Three positions for the May 29 race remain to be filled today when qualifying trials resume at the Indianapolis Motor Speedway. Once 33 cars are qualified, the slowest cars may be bumped by non-qualified cars that are faster today and Sunday.
Rahal and teammate Mike Groff, in Honda-powered Lolas, are the two slowest among the 30 already qualified and are the most vulnerable to bumping. Rahal wants his two team cars to be eliminated early so he and Groff can get into contingency-plan Penske-Ilmors and get back in the race with competitive qualifying speeds.
The rub is, if the slow Hondas are not bumped, Rahal and Groff will have to drive them in the 500.
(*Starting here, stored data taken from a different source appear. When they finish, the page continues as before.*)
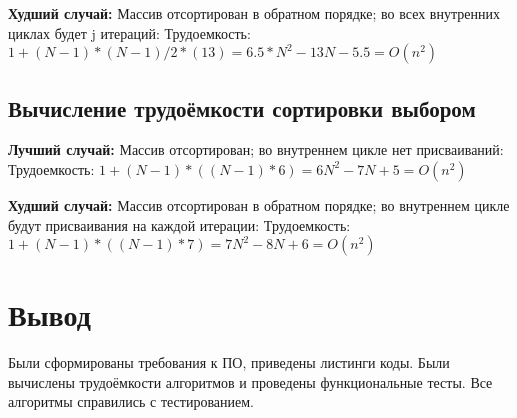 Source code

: \textbf{Худший случай:}  Массив отсортирован в обратном порядке; во всех внутренних циклах будет j итераций:\newline
Трудоемкость: $1 + (N-1) * (N - 1) / 2 * (13) = 6.5*N^2 - 13N - 5.5 = O(n^2) $

\subsection{Вычисление трудоёмкости сортировки выбором}
\textbf{Лучший случай:} Массив отсортирован; во внутреннем цикле нет присваиваний: \newline
Трудоемкость:  $1 + (N-1)*((N-1) * 6)  = 6N^2 - 7N + 5 = O(n^2)$


\textbf{Худший случай:}  Массив отсортирован в обратном порядке; во внутреннем цикле будут присваивания на каждой итерации:\newline
Трудоемкость: $1 + (N-1)*((N-1) * 7)  = 7N^2 - 8N + 6 = O(n^2)$

\section{Вывод}
Были сформированы требования к ПО, приведены листинги коды.
Были вычислены трудоёмкости алгоритмов и проведены функциональные тесты.
Все алгоритмы справились с тестированием.
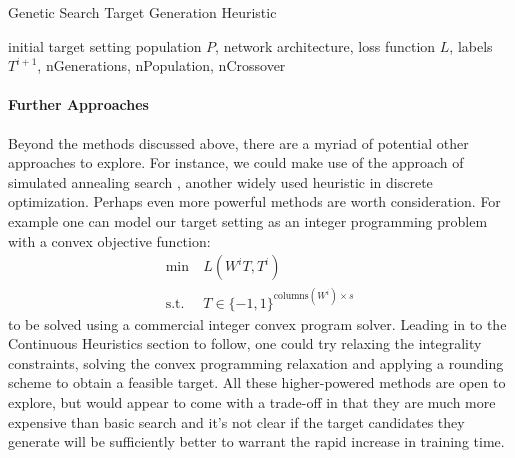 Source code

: \begin{algorithm}
\caption{Genetic Search Target Generation Heuristic}
\begin{algorithmic}
\REQUIRE initial target setting population $P$, network architecture, loss function $L$, labels $T^{i+1}$, nGenerations, nPopulation, nCrossover
 
 
  
\ENDFOR
{}
\ENDFOR
{}
\end{algorithmic}
\end{algorithm} 

\paragraph{Further Approaches}
Beyond the methods discussed above, there are a myriad of potential other approaches to explore. For instance, we could make use of the approach of simulated annealing search \cite{kirkpatrick1983optimization}, another widely used heuristic in discrete optimization. Perhaps even more powerful methods are worth consideration. For example one can model our target setting as an integer programming problem with a convex objective function:
\begin{align*}
\min\ &L(W^iT, T^i)\\
\text{s.t. } &T \in \{-1,1\}^{\text{columns}(W^i)\times s}
\end{align*}
to be solved using a commercial integer convex program solver. Leading in to the Continuous Heuristics section to follow, one could try relaxing the integrality constraints, solving the convex programming relaxation and applying a rounding scheme to obtain a feasible target. All these higher-powered methods are open to explore, but would appear to come with a trade-off in that they are much more expensive than basic search and it's not clear if the target candidates they generate will be sufficiently better to warrant the rapid increase in training time.

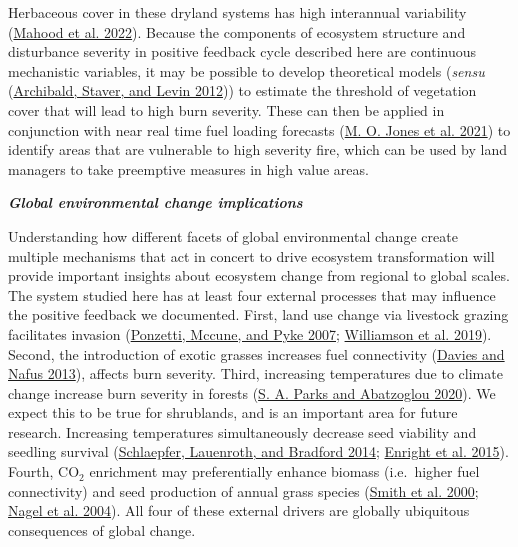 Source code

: \documentclass[
  12pt,
]{article}
\begin{document}
Herbaceous cover in these dryland systems has high interannual
variability (\protect\hyperlink{ref-Mahood2021}{Mahood et al. 2022}).
Because the components of ecosystem structure and disturbance severity
in positive feedback cycle described here are continuous mechanistic
variables, it may be possible to develop theoretical models
(\emph{sensu} (\protect\hyperlink{ref-Archibald2012}{Archibald, Staver,
and Levin 2012})) to estimate the threshold of vegetation cover that
will lead to high burn severity. These can then be applied in
conjunction with near real time fuel loading forecasts
(\protect\hyperlink{ref-Jones2021}{M. O. Jones et al. 2021}) to identify
areas that are vulnerable to high severity fire, which can be used by
land managers to take preemptive measures in high value areas.

\textbf{\emph{Global environmental change implications}}

Understanding how different facets of global environmental change create
multiple mechanisms that act in concert to drive ecosystem
transformation will provide important insights about ecosystem change
from regional to global scales. The system studied here has at least
four external processes that may influence the positive feedback we
documented. First, land use change via livestock grazing facilitates
invasion (\protect\hyperlink{ref-Ponzetti2007}{Ponzetti, Mccune, and
Pyke 2007}; \protect\hyperlink{ref-Williamson2019}{Williamson et al.
2019}). Second, the introduction of exotic grasses increases fuel
connectivity (\protect\hyperlink{ref-Davies2013}{Davies and Nafus
2013}), affects burn severity. Third, increasing temperatures due to
climate change increase burn severity in forests
(\protect\hyperlink{ref-Parks2020}{S. A. Parks and Abatzoglou 2020}). We
expect this to be true for shrublands, and is an important area for
future research. Increasing temperatures simultaneously decrease seed
viability and seedling survival
(\protect\hyperlink{ref-Schlaepfer2014}{Schlaepfer, Lauenroth, and
Bradford 2014}; \protect\hyperlink{ref-Enright2015}{Enright et al.
2015}). Fourth, CO\(_2\) enrichment may preferentially enhance biomass
(i.e.~higher fuel connectivity) and seed production of annual grass
species (\protect\hyperlink{ref-Smith2000}{Smith et al. 2000};
\protect\hyperlink{ref-Nagel2004}{Nagel et al. 2004}). All four of these
external drivers are globally ubiquitous consequences of global change.
\end{document}
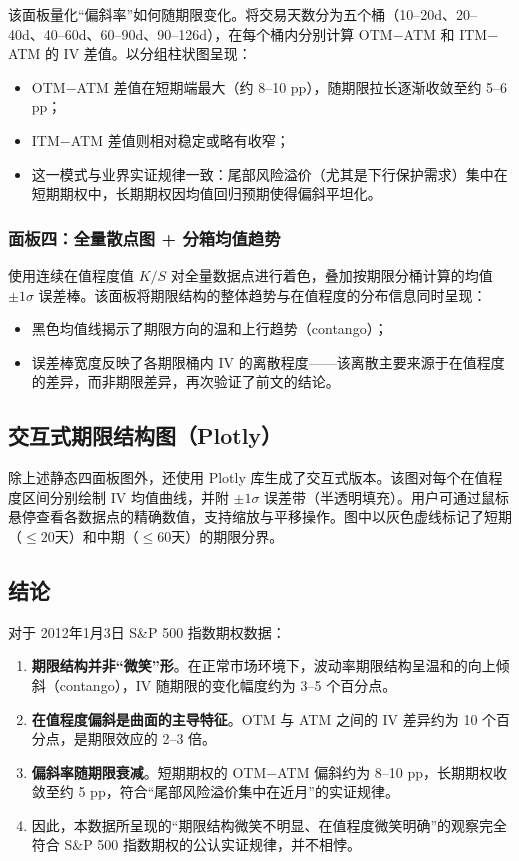 该面板量化“偏斜率”如何随期限变化。将交易天数分为五个桶（10--20d、20--40d、40--60d、60--90d、90--126d），在每个桶内分别计算 OTM$-$ATM 和 ITM$-$ATM 的 IV 差值。以分组柱状图呈现：

\begin{itemize}
    \item OTM$-$ATM 差值在短期端最大（约 8--10 pp），随期限拉长逐渐收敛至约 5--6 pp；
    \item ITM$-$ATM 差值则相对稳定或略有收窄；
    \item 这一模式与业界实证规律一致：尾部风险溢价（尤其是下行保护需求）集中在短期期权中，长期期权因均值回归预期使得偏斜平坦化。
\end{itemize}

\subsubsection{面板四：全量散点图 + 分箱均值趋势}

使用连续在值程度值 $K/S$ 对全量数据点进行着色，叠加按期限分桶计算的均值 $\pm 1\sigma$ 误差棒。该面板将期限结构的整体趋势与在值程度的分布信息同时呈现：

\begin{itemize}
    \item 黑色均值线揭示了期限方向的温和上行趋势（contango）；
    \item 误差棒宽度反映了各期限桶内 IV 的离散程度——该离散主要来源于在值程度的差异，而非期限差异，再次验证了前文的结论。
\end{itemize}

\subsection{交互式期限结构图（Plotly）}

除上述静态四面板图外，还使用 Plotly 库生成了交互式版本。该图对每个在值程度区间分别绘制 IV 均值曲线，并附 $\pm 1\sigma$ 误差带（半透明填充）。用户可通过鼠标悬停查看各数据点的精确数值，支持缩放与平移操作。图中以灰色虚线标记了短期（$\leq 20$天）和中期（$\leq 60$天）的期限分界。

\subsection{结论}

对于 2012年1月3日 S\&P 500 指数期权数据：

\begin{enumerate}[leftmargin=*]
    \item \textbf{期限结构并非“微笑”形}。在正常市场环境下，波动率期限结构呈温和的向上倾斜（contango），IV 随期限的变化幅度约为 3--5 个百分点。
    \item \textbf{在值程度偏斜是曲面的主导特征}。OTM 与 ATM 之间的 IV 差异约为 10 个百分点，是期限效应的 2--3 倍。
    \item \textbf{偏斜率随期限衰减}。短期期权的 OTM$-$ATM 偏斜约为 8--10 pp，长期期权收敛至约 5 pp，符合“尾部风险溢价集中在近月”的实证规律。
    \item 因此，本数据所呈现的“期限结构微笑不明显、在值程度微笑明确”的观察完全符合 S\&P 500 指数期权的公认实证规律，并不相悖。
\end{enumerate}

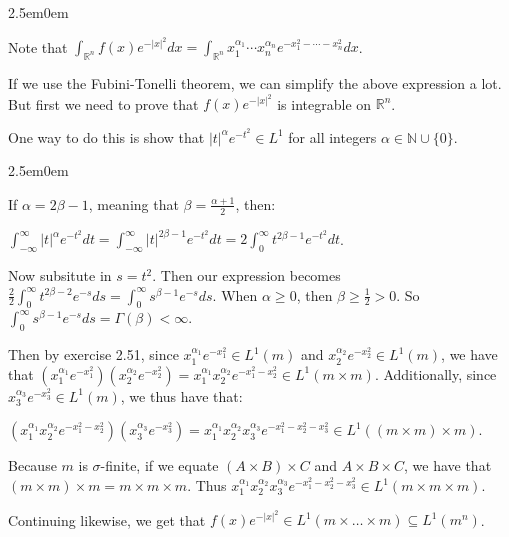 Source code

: \documentclass{book}
\newcommand{\exTwoP}{%
   \color{RedViolet}%
   \fontsize{13}{15}\selectfont%
}
\newcommand{\exPPP}{%
   \color{VioletRed}%
   \fontsize{12}{14}\selectfont%
}
\newenvironment{myIndent}{%
   \begin{adjustwidth}{2.5em}{0em}%
}{%
   \end{adjustwidth}%
}
\newcommand{\retTwo}{\hfill\bigbreak}
\begin{document}
\begin{myIndent}\exTwoP
	Note that $\int_{\mathbb{R}^n} f(x)e^{-|x|^2}dx = \int_{\mathbb{R}^n} x_1^{\alpha_1}\cdots x_n^{\alpha_n}e^{-x_1^2 - \cdots - x_n^2}dx$.\retTwo

	If we use the Fubini-Tonelli theorem, we can simplify the above expression a lot. But first we need to prove that $f(x)e^{-|x|^2}$ is integrable on $\mathbb{R}^n$.\retTwo

	One way to do this is show that $|t|^\alpha e^{-t^2} \in L^1$ for all integers $\alpha \in \mathbb{N} \cup \{0\}$.
	
	\begin{myIndent}\exPPP
		If $\alpha = 2\beta - 1$, meaning that $\beta = \frac{\alpha + 1}{2}$, then:
		
		{\centering $\int_{-\infty}^\infty |t|^\alpha e^{-t^2}dt = \int_{-\infty}^\infty |t|^{2\beta - 1} e^{-t^2}dt = 2\int_0^\infty t^{2\beta - 1}e^{-t^2}dt$.\retTwo\par}
		
		Now subsitute in $s = t^2$. Then our expression becomes $\frac{2}{2}\int_0^\infty t^{2\beta - 2}e^{-s}ds = \int_0^\infty s^{\beta - 1}e^{-s}ds$. When $\alpha \geq 0$, then $\beta \geq \frac{1}{2} > 0$. So $\int_0^\infty s^{\beta - 1}e^{-s}ds = \Gamma(\beta) < \infty$.\retTwo
	\end{myIndent}

	Then by exercise 2.51, since $x_1^{\alpha_1} e^{-x_1^2} \in L^1(m)$ and $x_2^{\alpha_2} e^{-x_2^2} \in L^1(m)$, we have that $\left(x_1^{\alpha_1} e^{-x_1^2}\right)\left(x_2^{\alpha_2} e^{-x_2^2}\right) = x_1^{\alpha_1}x_2^{\alpha_2}e^{-x_1^2 - x_2^2} \in L^1(m \times m)$. Additionally, since $x_3^{\alpha_3} e^{-x_3^2} \in L^1(m)$, we thus have that:
	
	{\centering $\left(x_1^{\alpha_1}x_2^{\alpha_2}e^{-x_1^2 - x_2^2}\right)\left(x_3^{\alpha_3} e^{-x_3^2}\right) = x_1^{\alpha_1}x_2^{\alpha_2}x_3^{\alpha_3}e^{-x_1^2 - x_2^2 - x_3^2} \in L^1((m \times m) \times m)$.
	\newpage\par}
	
	Because $m$ is $\sigma$-finite, if we equate $(A \times B) \times C$ and $A \times B \times C$, we have that $(m \times m) \times m = m \times m \times m$. Thus $x_1^{\alpha_1}x_2^{\alpha_2}x_3^{\alpha_3}e^{-x_1^2 - x_2^2 - x_3^2} \in L^1(m \times m \times m)$.\retTwo
	
	Continuing likewise, we get that $f(x)e^{-|x|^2} \in L^1(m \times \ldots \times m) \subseteq L^1(m^n)$.\retTwo


\end{myIndent}
\end{document}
Once it became apparent that the Hondas were not likely to be competitive, Carl Hogan, Rahal's partner, contacted Roger Penske to buy two '93 Ilmor-powered Penskes. Penske had entered them in the 500 in case his newer and more powerful Mercedes-Benz engines did not respond properly to testing--which they did.
The car Rahal hopes to drive was Emerson Fittipaldi's backup in last year's 500 and was raced by Paul Tracy at Mid-Ohio, where he led 20 laps. The Rahal-Hogan crew has refitted it for Rahal and installed a '94 Ilmor V-8 engine.
Groff's Penske was used only for testing last year.
"I never want to find myself in the situation I was in last year, when I got bumped and couldn't get enough speed out of my other car to get back in the field," Rahal said.
Last year, as the defending PPG Cup Indy car champion, he qualified with a chassis of his own making and was bumped. This year, back with an untried engine, he is in danger of the same fate, but this time he has the contingency plan.
Among the drivers expected to compete for the three remaining positions are John Paul Jr., Gary Bettenhausen, Geoff Brabham, Marco Greco and Buddy Lazier, all of whom have run 220 m.p.h. or faster the last two days.